Following a dip in consumption during the global recession of 2006, global demand for oil has bounced back to about 88 million barrels per day, just barely ahead of current production levels.
On the supply side, Saudi Arabia is the only major producer with significant surplus capacity. Together with a handful of other Gulf producers, OPEC has an estimated 4.7 million barrels a day of surplus capacity, according to the Energy Information Administration. (A portion of that surplus is so-called “heavy” crude, which some refineries are not set up to handle.)
Amid the threat of outages, Saudi Arabian officials have expressed confidence that any lost output elsewhere in the Middle East can be made up for with increased Saudi production.
"The market knows that Saudi has a good, chunky excess capacity and a record of using it when needed," deputy oil minister Prince Abdulaziz bin Salman Al Saud told CNBC Tuesday.
But that excess capacity has never come under the kind of pressure posed by the widening unrest in the richest oil producing region in the world. Even before the uprisings began three weeks ago, there was very little slack in the global oil supply chain.
As of Wednesday, roughly a quarter of Libya’s output of 1.8 million barrels a day was shut in; a full shutdown would leave a little less than three million barrels of excess capacity. That cushion could be more than overtaken if production is crimped by unrest and uprisings in Yemen, Algeria, and Iran – which together produce more than five million barrels a day.
Oil production slowdowns could also be offset by strategic reserves held by a handful of western countries. Those reserves are estimated at around 1.6 billion barrels, about half of which are held in the U.S. But the use of those reserves to tamp down oil price spikes has had only mixed success in the past.

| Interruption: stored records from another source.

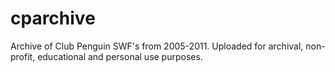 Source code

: # cparchive
Archive of Club Penguin SWF's from 2005-2011. Uploaded for archival, non-profit, educational and personal use purposes.
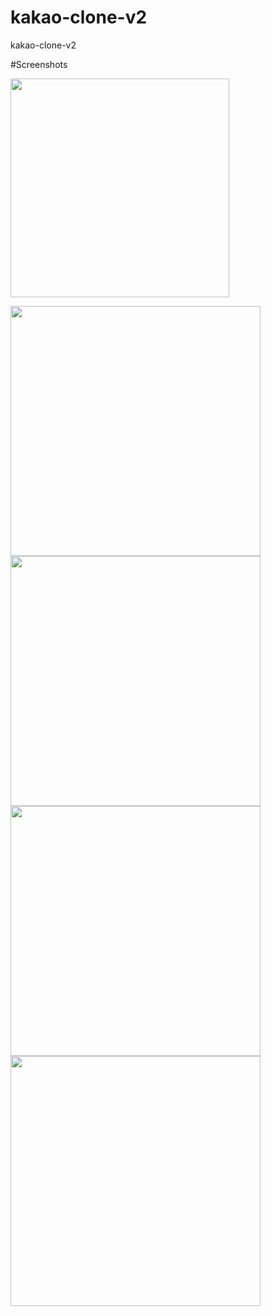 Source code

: # kakao-clone-v2

kakao-clone-v2

#Screenshots

<img src="https://user-images.githubusercontent.com/59558363/83370511-9f6b9200-a3fa-11ea-9508-ef127860e208.png" whith="200" height="350"></img>

<img src="https://user-images.githubusercontent.com/59558363/83370559-c0cc7e00-a3fa-11ea-95ac-bef52c12793a.png" whith="250" height="400">

<img src="https://user-images.githubusercontent.com/59558363/83370596-d9d52f00-a3fa-11ea-92fc-e3a8e228ce45.png" whith="250" height="400">

<img src="https://user-images.githubusercontent.com/59558363/83370615-e78ab480-a3fa-11ea-8683-8edbd1041bc5.png" whith="250" height="400">

<img src="https://user-images.githubusercontent.com/59558363/83370647-fbceb180-a3fa-11ea-8f46-cf7ca7f786e5.png" whith="250" height="400">
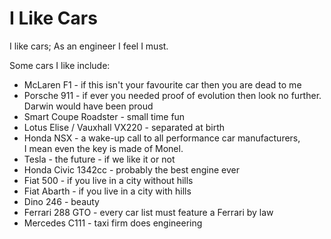 # I Like Cars

I like cars; As an engineer I feel I must.

Some cars I like include:

* McLaren F1 - if this isn't your favourite car then you are dead to me
* Porsche 911 - if ever you needed proof of evolution then look no further.  
  Darwin would have been proud
* Smart Coupe Roadster - small time fun
* Lotus Elise / Vauxhall VX220 - separated at birth
* Honda NSX - a wake-up call to all performance car manufacturers,  
  I mean even the key is made of Monel.
* Tesla - the future - if we like it or not
* Honda Civic 1342cc - probably the best engine ever
* Fiat 500 - if you live in a city without hills
* Fiat Abarth - if you live in a city with hills
* Dino 246 - beauty
* Ferrari 288 GTO - every car list must feature a Ferrari by law
* Mercedes C111 - taxi firm does engineering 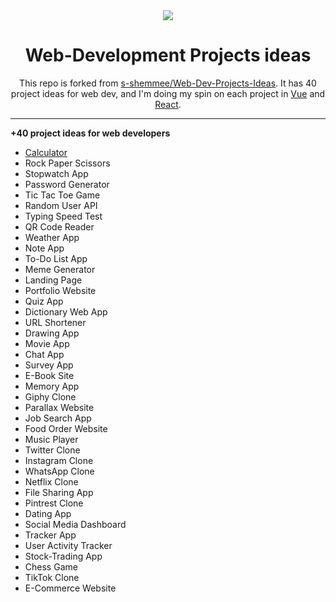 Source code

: <div align="center">
<img src="https://media.giphy.com/media/scZPhLqaVOM1qG4lT9/giphy.gif"/>
<h1>Web-Development Projects ideas</h1>
<p>This repo is forked from <a href="https://github.com/s-shemmee/Web-Dev-Projects-Idea">s-shemmee/Web-Dev-Projects-Ideas</a>. It has 40 project ideas for web dev, and I'm doing my spin on each project in <a href="https://vuejs.org/" target="_blank">Vue</a> and <a href="https://react.dev/" target="_blank">React</a>.</p>
</div>

---

**+40 project ideas for web developers**

- [Calculator](https://github.com/peanutbutterjlly/web-dev-projects-ideas/tree/main/Calculator)
- Rock Paper Scissors
- Stopwatch App
- Password Generator
- Tic Tac Toe Game
- Random User API
- Typing Speed Test
- QR Code Reader
- Weather App
- Note App
- To-Do List App
- Meme Generator
- Landing Page
- Portfolio Website
- Quiz App
- Dictionary Web App
- URL Shortener
- Drawing App
- Movie App
- Chat App
- Survey App
- E-Book Site
- Memory App
- Giphy Clone
- Parallax Website
- Job Search App
- Food Order Website
- Music Player
- Twitter Clone
- Instagram Clone
- WhatsApp Clone
- Netflix Clone
- File Sharing App
- Pintrest Clone
- Dating App
- Social Media Dashboard
- Tracker App
- User Activity Tracker
- Stock-Trading App
- Chess Game
- TikTok Clone
- E-Commerce Website
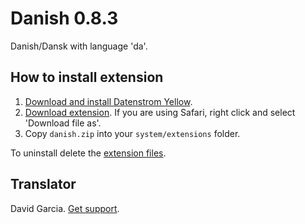 Danish 0.8.3
============
Danish/Dansk with language 'da'.

## How to install extension

1. [Download and install Datenstrom Yellow](https://github.com/datenstrom/yellow/).
2. [Download extension](https://github.com/datenstrom/yellow-extensions/raw/master/zip/danish.zip). If you are using Safari, right click and select 'Download file as'.
3. Copy `danish.zip` into your `system/extensions` folder.

To uninstall delete the [extension files](extension.ini).

## Translator

David Garcia. [Get support](https://developers.datenstrom.se/help/support).

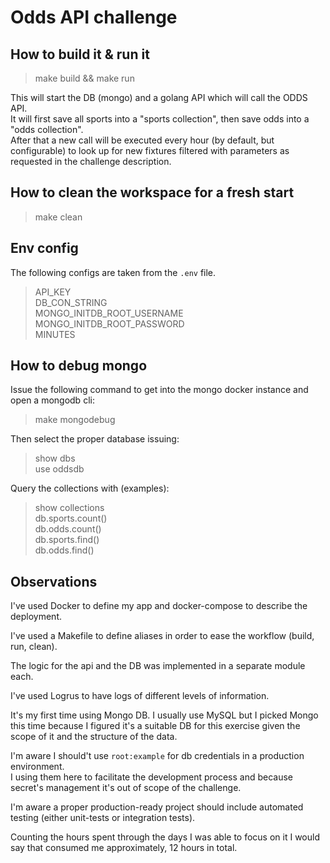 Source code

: # Odds API challenge

## How to build it & run it

> make build && make run  

This will start the DB (mongo) and a golang API which will call the ODDS API.  
It will first save all sports into a "sports collection", then save odds into a "odds collection".  
After that a new call will be executed every hour (by default, but configurable) to look up for new fixtures filtered with parameters as requested in the challenge description.

## How to clean the workspace for a fresh start

> make clean  

## Env config
The following configs are taken from the `.env` file.  
> API_KEY  
> DB_CON_STRING  
> MONGO_INITDB_ROOT_USERNAME  
> MONGO_INITDB_ROOT_PASSWORD  
> MINUTES  

## How to debug mongo
Issue the following command to get into the mongo docker instance and open a mongodb cli:  
> make mongodebug  

Then select the proper database issuing:  
> show dbs  
> use oddsdb  

Query the collections with (examples):  
> show collections  
> db.sports.count()   
> db.odds.count()   
> db.sports.find()   
> db.odds.find()   

## Observations

I've used Docker to define my app and docker-compose to describe the deployment.  

I've used a Makefile to define aliases in order to ease the workflow (build, run, clean).  

The logic for the api and the DB was implemented in a separate module each.  

I've used Logrus to have logs of different levels of information.

It's my first time using Mongo DB. I usually use MySQL but I picked Mongo this time because I figured it's a suitable DB for this exercise given the scope of it and the structure of the data.  

I'm aware I should't use `root:example` for db credentials in a production environment.  
I using them here to facilitate the development process and because secret's management it's out of scope of the challenge.  

I'm aware a proper production-ready project should include automated testing (either unit-tests or integration tests).  

Counting the hours spent through the days I was able to focus on it I would say that consumed me approximately, 12 hours in total.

The biggest threat comes from the potential spread of turmoil to Saudi Arabia, the lynchpin of global oil production. The Saudi regime shares many of the conditions that have sparked uprisings in neighboring governments: rising food prices, autocratic rule, a large population of disenfranchised young people, and ethnic and religious divisions. Until recently, many western observers felt the risk of unrest there was limited by the Saudi government’s ability to use its oil wealth to calm restive groups seeking its demise.
On Wednesday, Saudi King Abdullah returned home after a three-month absence for back surgery to announce a $37 billion program to help lower- and middle-income citizens. The plan announced by the 87-year-old king includes pay raises, unemployment benefits and affordable family housing.
King Abdullah’s age and health have raised further questions among analysts about the stability of the regime and the kingdom’s succession plan at a politically volatile moment. (During his absence, Abdullah’s ailing octogenarian half-brother, Crown Prince Sultan, was left in charge.) Now, some analysts are wondering whether the recent multi-billion-dollar payout will be enough to insulate the world's top oil exporter from the ongoing wave of Arab uprisings.
“We have a very difficult time looking at a map of recent unrest and finding reasons to persuade ourselves that Saudi Arabia will somehow find a way to be an oasis in the middle of this particular sandstorm,” Peter Beutel, president of Cameron Hanover, an energy consulting firm, wrote to clients Wednesday. “We are not saying it is going to happen, but we are having a very hard time finding convincing reasons why it won’t.”